HEADQUARTERS, TENTH ARMY CORPS, FUSSELL'S MILL, VA., Aug. 19, 1864.


General Order.


The Major-General commanding congratulates the Tenth Corps upon its success. It has on each occasion, when ordered, broken the enemy's strong lines. It has captured, during the short campaign, four siege guns protected by the most formi- dable works, six colors, and many prisoners. It has proved itself worthy of its old Wagner and Sumter renown. Much fatigue, patience, and heroism may yet be demanded of it, but the Major- General commanding is confident of the response.


MAJOR-GENERAL D. B. BIRNEY.


(Signed, ) EDWARD W. SMITH, Lt .- Col. and A. A. G.


On the 20th Hancock was instructed to retire from the north side of the James. . Immediately after dark the two divisions of the Second Corps, with the cavalry and the artillery, began this movement, which was covered by the troops of our corps. It rained all through the night, as it had almost continually since the night of the 18th.

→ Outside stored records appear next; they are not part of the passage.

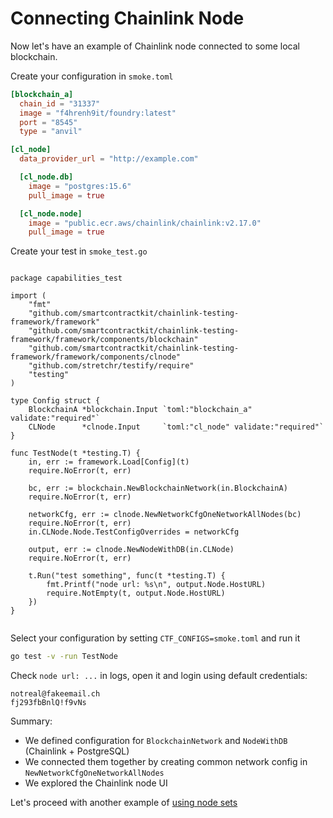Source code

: # Connecting Chainlink Node

Now let's have an example of Chainlink node connected to some local blockchain.

Create your configuration in `smoke.toml`
```toml
[blockchain_a]
  chain_id = "31337"
  image = "f4hrenh9it/foundry:latest"
  port = "8545"
  type = "anvil"

[cl_node]
  data_provider_url = "http://example.com"

  [cl_node.db]
    image = "postgres:15.6"
    pull_image = true

  [cl_node.node]
    image = "public.ecr.aws/chainlink/chainlink:v2.17.0"
    pull_image = true
```

Create your test in `smoke_test.go`
```golang

package capabilities_test

import (
	"fmt"
	"github.com/smartcontractkit/chainlink-testing-framework/framework"
	"github.com/smartcontractkit/chainlink-testing-framework/framework/components/blockchain"
	"github.com/smartcontractkit/chainlink-testing-framework/framework/components/clnode"
	"github.com/stretchr/testify/require"
	"testing"
)

type Config struct {
	BlockchainA *blockchain.Input `toml:"blockchain_a" validate:"required"`
	CLNode      *clnode.Input     `toml:"cl_node" validate:"required"`
}

func TestNode(t *testing.T) {
	in, err := framework.Load[Config](t)
	require.NoError(t, err)

	bc, err := blockchain.NewBlockchainNetwork(in.BlockchainA)
	require.NoError(t, err)

	networkCfg, err := clnode.NewNetworkCfgOneNetworkAllNodes(bc)
	require.NoError(t, err)
	in.CLNode.Node.TestConfigOverrides = networkCfg

	output, err := clnode.NewNodeWithDB(in.CLNode)
	require.NoError(t, err)

	t.Run("test something", func(t *testing.T) {
		fmt.Printf("node url: %s\n", output.Node.HostURL)
		require.NotEmpty(t, output.Node.HostURL)
	})
}


```

Select your configuration by setting `CTF_CONFIGS=smoke.toml` and run it
```bash
go test -v -run TestNode
```

Check `node url: ...` in logs, open it and login using default credentials:
```
notreal@fakeemail.ch
fj293fbBnlQ!f9vNs
```

Summary:
- We defined configuration for `BlockchainNetwork` and `NodeWithDB` (Chainlink + PostgreSQL)
- We connected them together by creating common network config in `NewNetworkCfgOneNetworkAllNodes`
- We explored the Chainlink node UI

Let's proceed with another example of [using node sets](./nodeset_environment)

During the night of the 20th we followed the retiring Second Corps, and, reaching the redan on Strawberry Plains, our brigade went into bivouac, after throwing out a strong picket line. At daylight of the 21st we were in line again, and, crossing the ponton bridge to the south side of the river, recrossed the river by the upper bridge, marching into our camp ground at Deep Bottom at five o'clock, just the hour of the morning at which, exactly one week before, we opened fire on the Deep Bottom front, initiating a week of hard campaigning.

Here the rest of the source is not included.